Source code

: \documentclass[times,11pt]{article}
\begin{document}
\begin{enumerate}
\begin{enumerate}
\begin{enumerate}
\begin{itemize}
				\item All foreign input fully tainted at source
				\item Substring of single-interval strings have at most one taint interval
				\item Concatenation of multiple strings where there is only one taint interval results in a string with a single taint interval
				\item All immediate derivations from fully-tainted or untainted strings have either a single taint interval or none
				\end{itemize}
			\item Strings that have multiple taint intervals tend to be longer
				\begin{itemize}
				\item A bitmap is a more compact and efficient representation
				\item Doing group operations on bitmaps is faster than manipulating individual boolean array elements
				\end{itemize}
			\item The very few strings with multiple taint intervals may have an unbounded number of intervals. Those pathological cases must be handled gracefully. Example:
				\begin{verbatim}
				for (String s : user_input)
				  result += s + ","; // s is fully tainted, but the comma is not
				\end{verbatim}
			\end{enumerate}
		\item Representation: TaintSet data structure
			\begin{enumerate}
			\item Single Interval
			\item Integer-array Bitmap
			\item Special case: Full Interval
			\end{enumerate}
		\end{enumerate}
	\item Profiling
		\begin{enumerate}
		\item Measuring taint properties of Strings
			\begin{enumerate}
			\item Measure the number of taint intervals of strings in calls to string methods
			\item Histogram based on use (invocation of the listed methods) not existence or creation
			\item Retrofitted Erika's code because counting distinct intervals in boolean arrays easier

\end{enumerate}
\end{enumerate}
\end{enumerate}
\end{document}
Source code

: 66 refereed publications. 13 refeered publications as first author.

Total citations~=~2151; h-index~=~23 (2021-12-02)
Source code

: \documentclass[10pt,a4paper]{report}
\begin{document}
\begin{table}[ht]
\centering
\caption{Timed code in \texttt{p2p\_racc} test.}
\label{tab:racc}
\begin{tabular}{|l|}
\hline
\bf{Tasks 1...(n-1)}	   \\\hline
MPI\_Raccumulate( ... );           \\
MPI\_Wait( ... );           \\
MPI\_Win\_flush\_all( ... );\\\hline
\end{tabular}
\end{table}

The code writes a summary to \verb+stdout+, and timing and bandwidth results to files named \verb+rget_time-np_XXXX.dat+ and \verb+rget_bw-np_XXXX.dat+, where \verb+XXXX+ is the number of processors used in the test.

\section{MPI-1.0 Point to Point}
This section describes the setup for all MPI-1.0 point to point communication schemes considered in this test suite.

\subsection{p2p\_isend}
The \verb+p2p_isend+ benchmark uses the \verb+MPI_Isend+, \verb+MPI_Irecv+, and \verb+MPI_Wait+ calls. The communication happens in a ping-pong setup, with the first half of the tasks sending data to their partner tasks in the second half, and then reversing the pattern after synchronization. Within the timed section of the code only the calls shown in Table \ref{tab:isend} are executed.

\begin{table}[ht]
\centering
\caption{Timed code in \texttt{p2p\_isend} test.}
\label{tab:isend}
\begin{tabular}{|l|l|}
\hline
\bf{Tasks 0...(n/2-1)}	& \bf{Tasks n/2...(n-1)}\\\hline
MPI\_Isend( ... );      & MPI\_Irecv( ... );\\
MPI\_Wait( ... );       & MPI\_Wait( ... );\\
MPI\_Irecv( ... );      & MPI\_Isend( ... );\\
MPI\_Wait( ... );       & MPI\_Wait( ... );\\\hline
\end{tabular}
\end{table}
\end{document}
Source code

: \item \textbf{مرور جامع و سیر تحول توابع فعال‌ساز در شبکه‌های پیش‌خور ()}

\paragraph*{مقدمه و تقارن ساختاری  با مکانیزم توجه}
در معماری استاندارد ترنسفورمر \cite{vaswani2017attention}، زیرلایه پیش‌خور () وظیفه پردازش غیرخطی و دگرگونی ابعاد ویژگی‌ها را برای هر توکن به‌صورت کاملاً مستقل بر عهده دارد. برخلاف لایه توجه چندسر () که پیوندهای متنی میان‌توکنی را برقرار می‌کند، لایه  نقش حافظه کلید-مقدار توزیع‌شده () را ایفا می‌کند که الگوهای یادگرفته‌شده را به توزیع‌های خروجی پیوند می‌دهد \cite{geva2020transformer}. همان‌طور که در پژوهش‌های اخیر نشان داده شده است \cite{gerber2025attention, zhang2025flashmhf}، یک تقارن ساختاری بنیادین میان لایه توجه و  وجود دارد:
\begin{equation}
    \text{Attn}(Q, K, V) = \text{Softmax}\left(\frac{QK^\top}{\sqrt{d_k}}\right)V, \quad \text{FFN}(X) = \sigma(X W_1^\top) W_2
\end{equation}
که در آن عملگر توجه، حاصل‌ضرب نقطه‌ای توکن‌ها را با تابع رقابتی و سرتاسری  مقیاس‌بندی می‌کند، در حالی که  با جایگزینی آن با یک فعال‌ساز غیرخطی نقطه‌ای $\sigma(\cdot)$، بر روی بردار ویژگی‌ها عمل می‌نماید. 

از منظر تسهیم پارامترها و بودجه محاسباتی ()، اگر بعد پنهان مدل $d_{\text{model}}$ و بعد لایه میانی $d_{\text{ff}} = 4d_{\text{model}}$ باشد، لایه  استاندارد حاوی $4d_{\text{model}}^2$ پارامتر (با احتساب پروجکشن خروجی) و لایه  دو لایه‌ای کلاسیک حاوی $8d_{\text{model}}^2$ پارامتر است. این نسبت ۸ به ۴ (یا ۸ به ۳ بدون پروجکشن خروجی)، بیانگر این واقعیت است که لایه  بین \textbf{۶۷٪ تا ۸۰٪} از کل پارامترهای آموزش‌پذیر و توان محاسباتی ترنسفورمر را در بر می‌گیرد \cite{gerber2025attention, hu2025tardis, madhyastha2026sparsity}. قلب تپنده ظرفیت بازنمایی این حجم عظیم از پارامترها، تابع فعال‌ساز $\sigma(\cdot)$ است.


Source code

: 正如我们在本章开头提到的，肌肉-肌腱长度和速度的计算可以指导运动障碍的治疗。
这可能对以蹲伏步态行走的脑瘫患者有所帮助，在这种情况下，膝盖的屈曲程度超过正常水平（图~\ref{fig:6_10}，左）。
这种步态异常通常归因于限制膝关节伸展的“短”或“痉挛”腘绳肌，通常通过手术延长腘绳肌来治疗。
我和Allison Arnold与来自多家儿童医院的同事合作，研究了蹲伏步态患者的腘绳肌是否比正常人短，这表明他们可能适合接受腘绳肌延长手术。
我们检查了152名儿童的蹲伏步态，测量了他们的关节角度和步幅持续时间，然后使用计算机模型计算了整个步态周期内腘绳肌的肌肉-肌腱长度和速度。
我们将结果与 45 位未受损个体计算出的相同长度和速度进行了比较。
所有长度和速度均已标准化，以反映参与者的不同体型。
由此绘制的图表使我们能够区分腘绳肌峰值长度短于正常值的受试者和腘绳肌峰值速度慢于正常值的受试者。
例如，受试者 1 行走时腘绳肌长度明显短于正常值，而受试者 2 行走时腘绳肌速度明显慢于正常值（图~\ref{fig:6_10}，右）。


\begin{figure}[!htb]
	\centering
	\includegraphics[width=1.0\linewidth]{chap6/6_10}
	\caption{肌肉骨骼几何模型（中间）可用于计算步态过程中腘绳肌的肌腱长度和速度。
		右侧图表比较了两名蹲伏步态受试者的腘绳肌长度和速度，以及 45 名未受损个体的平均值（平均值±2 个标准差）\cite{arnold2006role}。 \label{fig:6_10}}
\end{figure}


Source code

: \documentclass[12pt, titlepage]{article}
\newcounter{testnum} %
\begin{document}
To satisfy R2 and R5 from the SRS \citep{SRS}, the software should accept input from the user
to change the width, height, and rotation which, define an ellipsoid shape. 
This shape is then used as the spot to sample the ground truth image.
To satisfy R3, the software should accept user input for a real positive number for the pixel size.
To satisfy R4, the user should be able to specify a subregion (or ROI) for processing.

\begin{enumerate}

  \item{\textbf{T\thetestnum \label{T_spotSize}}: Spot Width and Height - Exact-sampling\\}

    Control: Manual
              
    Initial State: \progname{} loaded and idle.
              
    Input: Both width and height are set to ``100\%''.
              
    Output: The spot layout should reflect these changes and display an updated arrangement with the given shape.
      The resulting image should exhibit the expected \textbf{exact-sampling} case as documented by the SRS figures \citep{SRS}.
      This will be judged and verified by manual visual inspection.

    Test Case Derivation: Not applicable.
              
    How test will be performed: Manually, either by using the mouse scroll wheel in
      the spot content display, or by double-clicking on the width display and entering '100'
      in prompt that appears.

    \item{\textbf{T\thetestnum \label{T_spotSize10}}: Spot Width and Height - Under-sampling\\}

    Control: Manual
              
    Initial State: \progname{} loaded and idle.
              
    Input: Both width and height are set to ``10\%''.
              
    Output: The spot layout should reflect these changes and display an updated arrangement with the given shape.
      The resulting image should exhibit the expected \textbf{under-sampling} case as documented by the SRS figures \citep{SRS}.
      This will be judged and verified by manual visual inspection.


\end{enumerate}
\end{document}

- **WHAT IS EXPECTED**
Please return every line in the data that includes the string "label".

- **RESULT**
\label{tab:racc}
\label{tab:isend}
		右侧图表比较了两名蹲伏步态受试者的腘绳肌长度和速度，以及 45 名未受损个体的平均值（平均值±2 个标准差）\cite{arnold2006role}。 \label{fig:6_10}}
  \item{\textbf{T\thetestnum \label{T_spotSize}}: Spot Width and Height - Exact-sampling\\}
    \item{\textbf{T\thetestnum \label{T_spotSize10}}: Spot Width and Height - Under-sampling\\}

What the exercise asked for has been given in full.